Work order:
Pictures in the data should be dropped; transcribe exactly the lines from the one that has "#### When 4 spaces works well" through the one that has "como una exigencia".

***** Supplied material *****

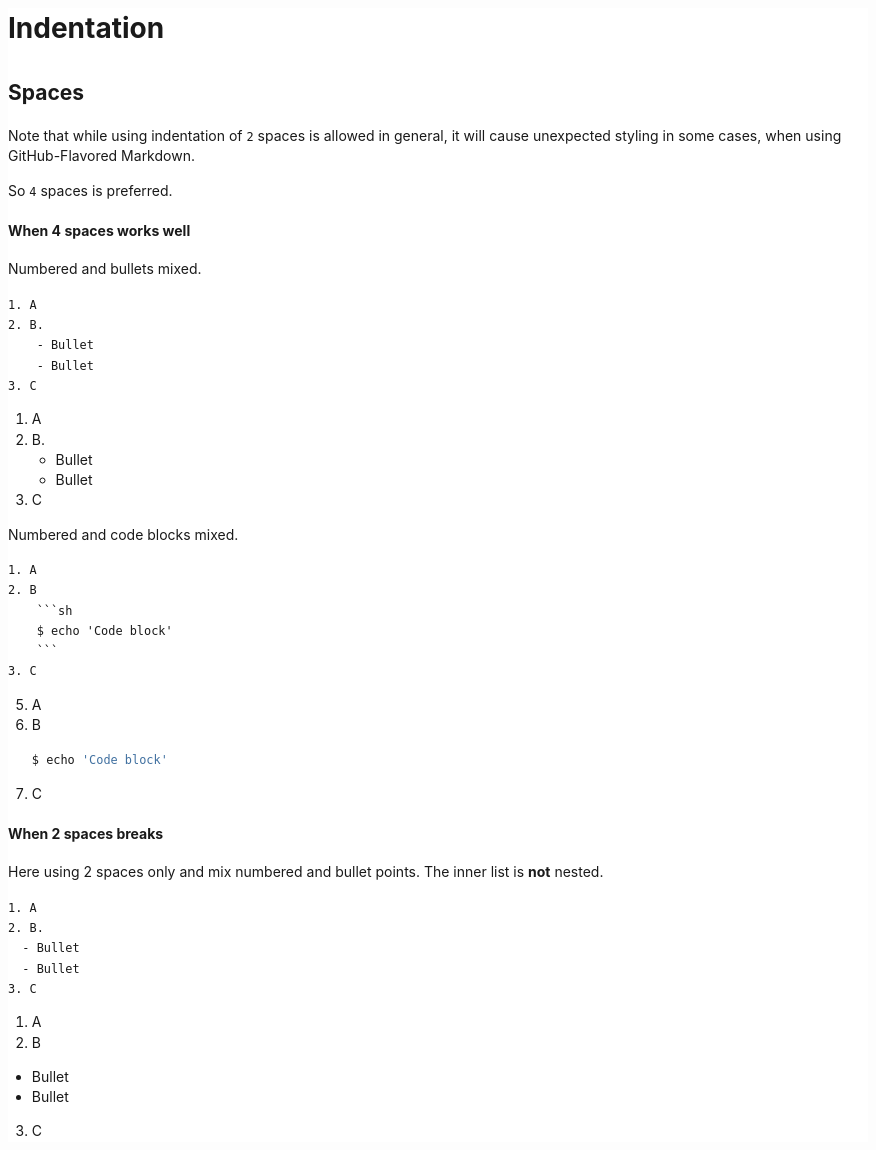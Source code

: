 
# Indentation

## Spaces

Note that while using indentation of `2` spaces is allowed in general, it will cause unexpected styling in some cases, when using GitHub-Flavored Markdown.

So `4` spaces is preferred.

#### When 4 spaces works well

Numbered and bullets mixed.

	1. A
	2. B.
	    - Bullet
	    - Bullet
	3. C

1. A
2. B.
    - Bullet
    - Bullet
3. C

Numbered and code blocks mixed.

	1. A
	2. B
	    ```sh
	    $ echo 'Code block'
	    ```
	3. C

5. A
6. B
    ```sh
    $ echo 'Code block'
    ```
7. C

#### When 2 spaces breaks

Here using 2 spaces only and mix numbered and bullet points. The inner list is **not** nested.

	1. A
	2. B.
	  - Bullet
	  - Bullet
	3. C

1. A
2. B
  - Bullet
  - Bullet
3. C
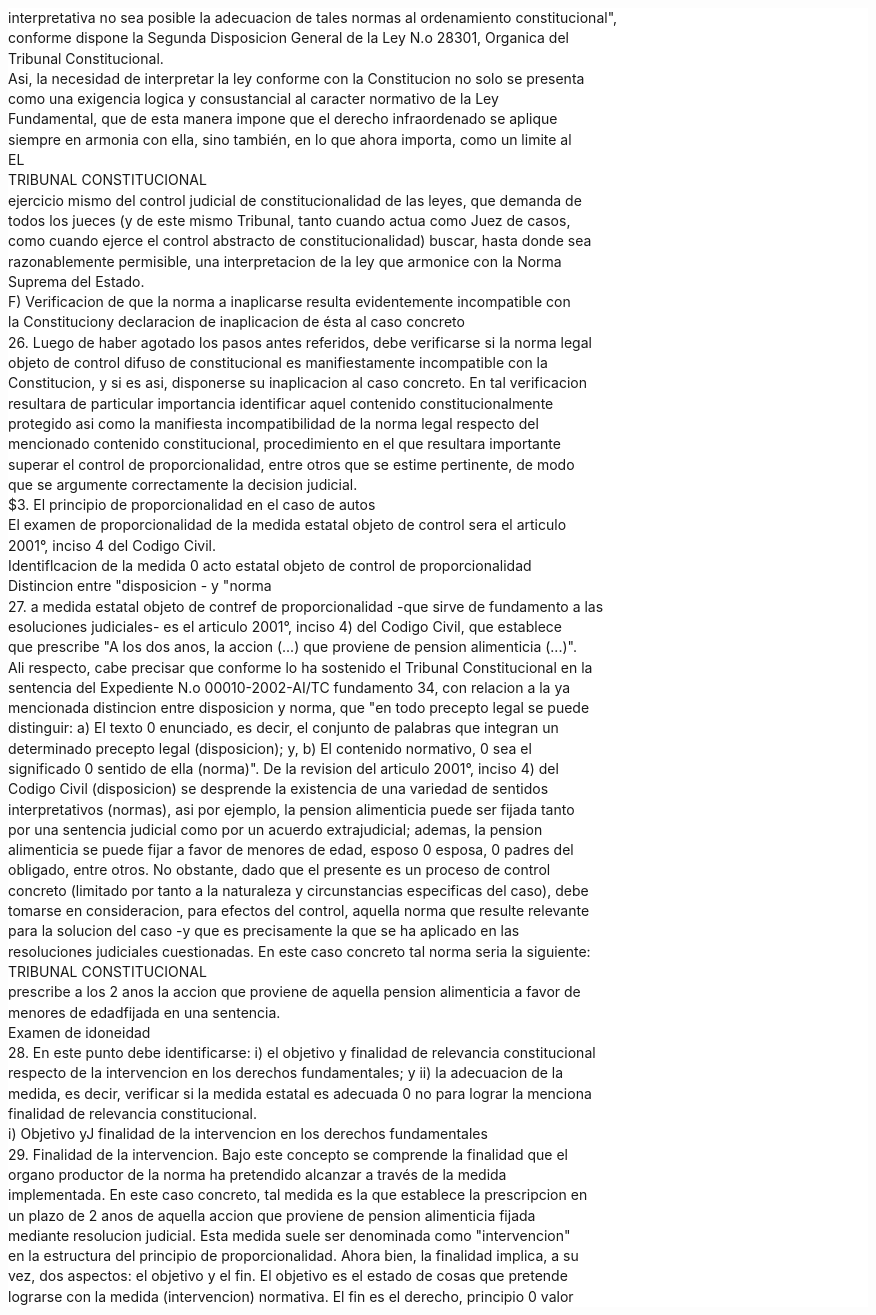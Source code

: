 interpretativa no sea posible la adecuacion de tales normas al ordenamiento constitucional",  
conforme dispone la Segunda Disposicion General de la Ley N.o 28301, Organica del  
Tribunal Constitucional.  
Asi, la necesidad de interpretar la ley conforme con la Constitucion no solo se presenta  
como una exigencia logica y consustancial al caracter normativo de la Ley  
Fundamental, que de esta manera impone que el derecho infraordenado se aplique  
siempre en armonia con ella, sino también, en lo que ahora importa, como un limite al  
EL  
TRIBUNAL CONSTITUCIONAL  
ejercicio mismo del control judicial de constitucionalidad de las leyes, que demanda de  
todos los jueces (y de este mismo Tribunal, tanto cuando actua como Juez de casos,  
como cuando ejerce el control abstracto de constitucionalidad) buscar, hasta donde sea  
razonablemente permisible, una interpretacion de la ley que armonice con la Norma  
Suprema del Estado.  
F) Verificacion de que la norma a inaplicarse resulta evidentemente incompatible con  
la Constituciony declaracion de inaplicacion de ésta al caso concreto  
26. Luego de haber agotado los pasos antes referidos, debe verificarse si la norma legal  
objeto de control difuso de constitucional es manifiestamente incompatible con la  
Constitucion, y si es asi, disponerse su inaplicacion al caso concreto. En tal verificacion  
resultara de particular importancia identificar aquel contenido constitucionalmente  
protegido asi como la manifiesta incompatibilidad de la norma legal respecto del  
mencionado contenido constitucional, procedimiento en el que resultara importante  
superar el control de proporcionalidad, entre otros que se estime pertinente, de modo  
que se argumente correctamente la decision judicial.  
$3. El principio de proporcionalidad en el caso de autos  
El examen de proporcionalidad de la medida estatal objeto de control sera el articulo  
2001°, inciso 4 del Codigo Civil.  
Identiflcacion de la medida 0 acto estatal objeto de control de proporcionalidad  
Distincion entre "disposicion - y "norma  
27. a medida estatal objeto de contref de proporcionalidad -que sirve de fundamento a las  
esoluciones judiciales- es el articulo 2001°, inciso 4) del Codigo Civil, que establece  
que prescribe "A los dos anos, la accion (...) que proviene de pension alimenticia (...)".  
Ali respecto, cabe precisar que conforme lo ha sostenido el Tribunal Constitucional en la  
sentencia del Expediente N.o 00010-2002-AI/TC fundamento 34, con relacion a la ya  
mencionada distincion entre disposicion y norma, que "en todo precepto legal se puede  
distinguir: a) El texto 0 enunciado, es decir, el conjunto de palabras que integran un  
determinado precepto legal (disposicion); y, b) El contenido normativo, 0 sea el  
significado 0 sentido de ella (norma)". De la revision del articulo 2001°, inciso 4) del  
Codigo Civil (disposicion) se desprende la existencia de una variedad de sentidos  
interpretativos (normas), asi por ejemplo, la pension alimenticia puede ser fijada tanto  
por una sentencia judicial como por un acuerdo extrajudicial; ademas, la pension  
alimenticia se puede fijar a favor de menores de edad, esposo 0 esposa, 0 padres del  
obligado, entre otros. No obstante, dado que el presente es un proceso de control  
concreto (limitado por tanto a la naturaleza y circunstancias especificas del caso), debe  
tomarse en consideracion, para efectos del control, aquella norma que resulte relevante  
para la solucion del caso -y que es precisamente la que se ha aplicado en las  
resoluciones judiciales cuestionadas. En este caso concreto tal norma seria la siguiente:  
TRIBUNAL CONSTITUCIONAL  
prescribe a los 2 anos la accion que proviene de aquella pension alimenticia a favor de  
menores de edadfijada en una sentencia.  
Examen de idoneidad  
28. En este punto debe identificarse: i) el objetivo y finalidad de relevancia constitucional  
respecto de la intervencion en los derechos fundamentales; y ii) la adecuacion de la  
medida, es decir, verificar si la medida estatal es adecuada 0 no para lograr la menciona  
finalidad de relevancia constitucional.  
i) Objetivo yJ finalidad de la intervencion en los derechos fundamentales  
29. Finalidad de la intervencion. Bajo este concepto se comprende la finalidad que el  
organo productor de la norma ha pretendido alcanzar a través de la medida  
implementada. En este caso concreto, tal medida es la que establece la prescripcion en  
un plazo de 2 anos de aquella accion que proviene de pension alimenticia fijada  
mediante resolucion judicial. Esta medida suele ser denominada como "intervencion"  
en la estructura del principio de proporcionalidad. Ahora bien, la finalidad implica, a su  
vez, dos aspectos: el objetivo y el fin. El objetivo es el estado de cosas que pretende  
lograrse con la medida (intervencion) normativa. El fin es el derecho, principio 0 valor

*****

Solution for this task:
#### When 4 spaces works well

Numbered and bullets mixed.

	1. A
	2. B.
	    - Bullet
	    - Bullet
	3. C

1. A
2. B.
    - Bullet
    - Bullet
3. C

Numbered and code blocks mixed.

	1. A
	2. B
	    ```sh
	    $ echo 'Code block'
	    ```
	3. C

5. A
6. B
    ```sh
    $ echo 'Code block'
    ```
7. C

#### When 2 spaces breaks

Here using 2 spaces only and mix numbered and bullet points. The inner list is **not** nested.

	1. A
	2. B.
	  - Bullet
	  - Bullet
	3. C

1. A
2. B
  - Bullet
  - Bullet
3. C
Source code

: interpretativa no sea posible la adecuacion de tales normas al ordenamiento constitucional",  
conforme dispone la Segunda Disposicion General de la Ley N.o 28301, Organica del  
Tribunal Constitucional.  
Asi, la necesidad de interpretar la ley conforme con la Constitucion no solo se presenta  
como una exigencia logica y consustancial al caracter normativo de la Ley  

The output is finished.